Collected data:
◆ ◆ ◆ ◆ ◆ ◆ ◆

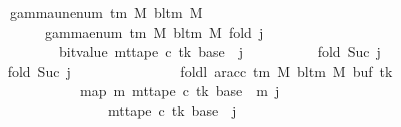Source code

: \begin{isabellebody}
\ \ \ \ \ \ \ \ {\isachardoublequoteopen}gamma{\isacharunderscore}{\kern0pt}unenum\ {\isacharparenleft}{\kern0pt}{\isasymGamma}{\isacharunderscore}{\kern0pt}tm\ M{\isacharparenright}{\kern0pt}\ {\isacharparenleft}{\kern0pt}bl{\isacharunderscore}{\kern0pt}tm\ M{\isacharparenright}{\kern0pt}\isanewline
\ \ \ \ \ \ \ \ \ \ \ {\isacharparenleft}{\kern0pt}{}\ {\isacharasterisk}{\kern0pt}\ gamma{\isacharunderscore}{\kern0pt}enum\ {\isacharparenleft}{\kern0pt}{\isasymGamma}{\isacharunderscore}{\kern0pt}tm\ M{\isacharparenright}{\kern0pt}\ {\isacharparenleft}{\kern0pt}bl{\isacharunderscore}{\kern0pt}tm\ M{\isacharparenright}{\kern0pt}\ {\isacharparenleft}{\kern0pt}{\isacharquery}{\kern0pt}fold\ j{\isacharparenright}{\kern0pt}\isanewline
\ \ \ \ \ \ \ \ \ \ \ \ \ \ {\isacharplus}{\kern0pt}\ bit{\isacharunderscore}{\kern0pt}value\ {\isacharparenleft}{\kern0pt}mt{\isacharunderscore}{\kern0pt}tape\ c{\isacharprime}{\kern0pt}\ tk\ {\isacharparenleft}{\kern0pt}base\ {\isacharplus}{\kern0pt}\ j{\isacharparenright}{\kern0pt}{\isacharparenright}{\kern0pt}{\isacharparenright}{\kern0pt}\isanewline
\ \ \ \ \ \ \ \ \ {\isacharequal}{\kern0pt}\ {\isacharquery}{\kern0pt}fold\ {\isacharparenleft}{\kern0pt}Suc\ j{\isacharparenright}{\kern0pt}{\isachardoublequoteclose}\isanewline
\ \ \ \ \isamarkupfalse%
\ {\isacharminus}{\kern0pt}\isanewline
\ \ \ \ \ \ \isamarkupfalse%
\ {\isachardoublequoteopen}{\isacharquery}{\kern0pt}fold\ {\isacharparenleft}{\kern0pt}Suc\ j{\isacharparenright}{\kern0pt}\isanewline
\ \ \ \ \ \ \ \ \ \ \ \ \ \ {\isacharequal}{\kern0pt}\ foldl\ {\isacharparenleft}{\kern0pt}ar{\isacharunderscore}{\kern0pt}acc\ {\isacharparenleft}{\kern0pt}{\isasymGamma}{\isacharunderscore}{\kern0pt}tm\ M{\isacharparenright}{\kern0pt}\ {\isacharparenleft}{\kern0pt}bl{\isacharunderscore}{\kern0pt}tm\ M{\isacharparenright}{\kern0pt}{\isacharparenright}{\kern0pt}\ {\isacharparenleft}{\kern0pt}buf{}\ tk{\isacharparenright}{\kern0pt}\isanewline
\ \ \ \ \ \ \ \ \ \ \ \ \ \ \ \ \ \ {\isacharparenleft}{\kern0pt}map\ {\isacharparenleft}{\kern0pt}{\isasymlambda}m{\isachardot}{\kern0pt}\ mt{\isacharunderscore}{\kern0pt}tape\ c{\isacharprime}{\kern0pt}\ tk\ {\isacharparenleft}{\kern0pt}base\ {\isacharplus}{\kern0pt}\ m{\isacharparenright}{\kern0pt}{\isacharparenright}{\kern0pt}\ {\isacharbrackleft}{\kern0pt}{}{\isachardot}{\kern0pt}{\isachardot}{\kern0pt}{\isacharless}{\kern0pt}j{\isacharbrackright}{\kern0pt}\isanewline
\ \ \ \ \ \ \ \ \ \ \ \ \ \ \ \ \ \ \ \ \ {\isacharat}{\kern0pt}\ {\isacharbrackleft}{\kern0pt}mt{\isacharunderscore}{\kern0pt}tape\ c{\isacharprime}{\kern0pt}\ tk\ {\isacharparenleft}{\kern0pt}base\ {\isacharplus}{\kern0pt}\ j{\isacharparenright}{\kern0pt}{\isacharbrackright}{\kern0pt}{\isacharparenright}{\kern0pt}{\isachardoublequoteclose}\isanewline

\end{isabellebody}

◆ ◆ ◆ ◆ ◆ ◆ ◆

For each line above that includes "isacharprime", make a copy.

Exercise solution.
\ \ \ \ \ \ \ \ \ \ \ \ \ \ {\isacharplus}{\kern0pt}\ bit{\isacharunderscore}{\kern0pt}value\ {\isacharparenleft}{\kern0pt}mt{\isacharunderscore}{\kern0pt}tape\ c{\isacharprime}{\kern0pt}\ tk\ {\isacharparenleft}{\kern0pt}base\ {\isacharplus}{\kern0pt}\ j{\isacharparenright}{\kern0pt}{\isacharparenright}{\kern0pt}{\isacharparenright}{\kern0pt}\isanewline
\ \ \ \ \ \ \ \ \ \ \ \ \ \ \ \ \ \ {\isacharparenleft}{\kern0pt}map\ {\isacharparenleft}{\kern0pt}{\isasymlambda}m{\isachardot}{\kern0pt}\ mt{\isacharunderscore}{\kern0pt}tape\ c{\isacharprime}{\kern0pt}\ tk\ {\isacharparenleft}{\kern0pt}base\ {\isacharplus}{\kern0pt}\ m{\isacharparenright}{\kern0pt}{\isacharparenright}{\kern0pt}\ {\isacharbrackleft}{\kern0pt}{}{\isachardot}{\kern0pt}{\isachardot}{\kern0pt}{\isacharless}{\kern0pt}j{\isacharbrackright}{\kern0pt}\isanewline
\ \ \ \ \ \ \ \ \ \ \ \ \ \ \ \ \ \ \ \ \ {\isacharat}{\kern0pt}\ {\isacharbrackleft}{\kern0pt}mt{\isacharunderscore}{\kern0pt}tape\ c{\isacharprime}{\kern0pt}\ tk\ {\isacharparenleft}{\kern0pt}base\ {\isacharplus}{\kern0pt}\ j{\isacharparenright}{\kern0pt}{\isacharbrackright}{\kern0pt}{\isacharparenright}{\kern0pt}{\isachardoublequoteclose}\isanewline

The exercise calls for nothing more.